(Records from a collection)
== == ==
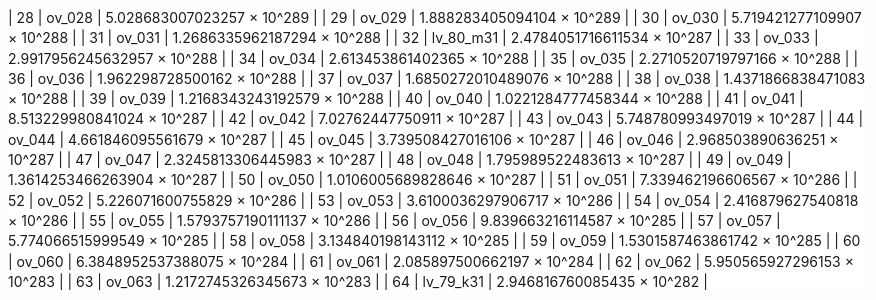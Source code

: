 | 28 | ov_028 | 5.028683007023257 × 10^289 |
| 29 | ov_029 | 1.888283405094104 × 10^289 |
| 30 | ov_030 | 5.719421277109907 × 10^288 |
| 31 | ov_031 | 1.2686335962187294 × 10^288 |
| 32 | lv_80_m31 | 2.4784051716611534 × 10^287 |
| 33 | ov_033 | 2.9917956245632957 × 10^288 |
| 34 | ov_034 | 2.613453861402365 × 10^288 |
| 35 | ov_035 | 2.2710520719797166 × 10^288 |
| 36 | ov_036 | 1.962298728500162 × 10^288 |
| 37 | ov_037 | 1.6850272010489076 × 10^288 |
| 38 | ov_038 | 1.4371866838471083 × 10^288 |
| 39 | ov_039 | 1.2168343243192579 × 10^288 |
| 40 | ov_040 | 1.0221284777458344 × 10^288 |
| 41 | ov_041 | 8.513229980841024 × 10^287 |
| 42 | ov_042 | 7.02762447750911 × 10^287 |
| 43 | ov_043 | 5.748780993497019 × 10^287 |
| 44 | ov_044 | 4.661846095561679 × 10^287 |
| 45 | ov_045 | 3.739508427016106 × 10^287 |
| 46 | ov_046 | 2.968503890636251 × 10^287 |
| 47 | ov_047 | 2.3245813306445983 × 10^287 |
| 48 | ov_048 | 1.795989522483613 × 10^287 |
| 49 | ov_049 | 1.3614253466263904 × 10^287 |
| 50 | ov_050 | 1.0106005689828646 × 10^287 |
| 51 | ov_051 | 7.339462196606567 × 10^286 |
| 52 | ov_052 | 5.226071600755829 × 10^286 |
| 53 | ov_053 | 3.6100036297906717 × 10^286 |
| 54 | ov_054 | 2.416879627540818 × 10^286 |
| 55 | ov_055 | 1.5793757190111137 × 10^286 |
| 56 | ov_056 | 9.839663216114587 × 10^285 |
| 57 | ov_057 | 5.774066515999549 × 10^285 |
| 58 | ov_058 | 3.134840198143112 × 10^285 |
| 59 | ov_059 | 1.5301587463861742 × 10^285 |
| 60 | ov_060 | 6.3848952537388075 × 10^284 |
| 61 | ov_061 | 2.085897500662197 × 10^284 |
| 62 | ov_062 | 5.950565927296153 × 10^283 |
| 63 | ov_063 | 1.2172745326345673 × 10^283 |
| 64 | lv_79_k31 | 2.946816760085435 × 10^282 |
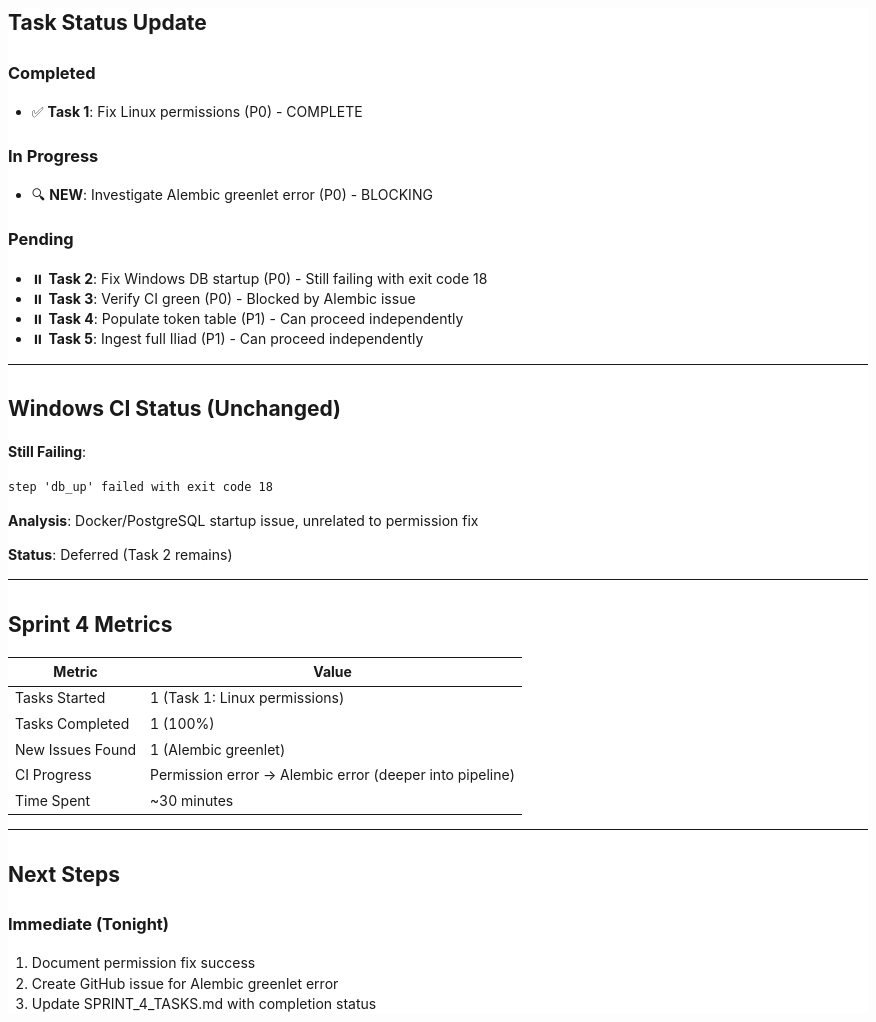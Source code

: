 
## Task Status Update

### Completed
- ✅ **Task 1**: Fix Linux permissions (P0) - COMPLETE

### In Progress
- 🔍 **NEW**: Investigate Alembic greenlet error (P0) - BLOCKING

### Pending
- ⏸️ **Task 2**: Fix Windows DB startup (P0) - Still failing with exit code 18
- ⏸️ **Task 3**: Verify CI green (P0) - Blocked by Alembic issue
- ⏸️ **Task 4**: Populate token table (P1) - Can proceed independently
- ⏸️ **Task 5**: Ingest full Iliad (P1) - Can proceed independently

---

## Windows CI Status (Unchanged)

**Still Failing**:
```
step 'db_up' failed with exit code 18
```

**Analysis**: Docker/PostgreSQL startup issue, unrelated to permission fix

**Status**: Deferred (Task 2 remains)

---

## Sprint 4 Metrics

| Metric | Value |
|--------|-------|
| Tasks Started | 1 (Task 1: Linux permissions) |
| Tasks Completed | 1 (100%) |
| New Issues Found | 1 (Alembic greenlet) |
| CI Progress | Permission error → Alembic error (deeper into pipeline) |
| Time Spent | ~30 minutes |

---

## Next Steps

### Immediate (Tonight)
1. Document permission fix success
2. Create GitHub issue for Alembic greenlet error
3. Update SPRINT_4_TASKS.md with completion status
== == ==
● What the exercise asks
For this exercise, please output exactly the lines above starting at the line with "- ⏸️ **Task 3**: Verify" and ending at the line with "to permission fix", ends included.

● Answer space
- ⏸️ **Task 3**: Verify CI green (P0) - Blocked by Alembic issue
- ⏸️ **Task 4**: Populate token table (P1) - Can proceed independently
- ⏸️ **Task 5**: Ingest full Iliad (P1) - Can proceed independently

---

## Windows CI Status (Unchanged)

**Still Failing**:
```
step 'db_up' failed with exit code 18
```

**Analysis**: Docker/PostgreSQL startup issue, unrelated to permission fix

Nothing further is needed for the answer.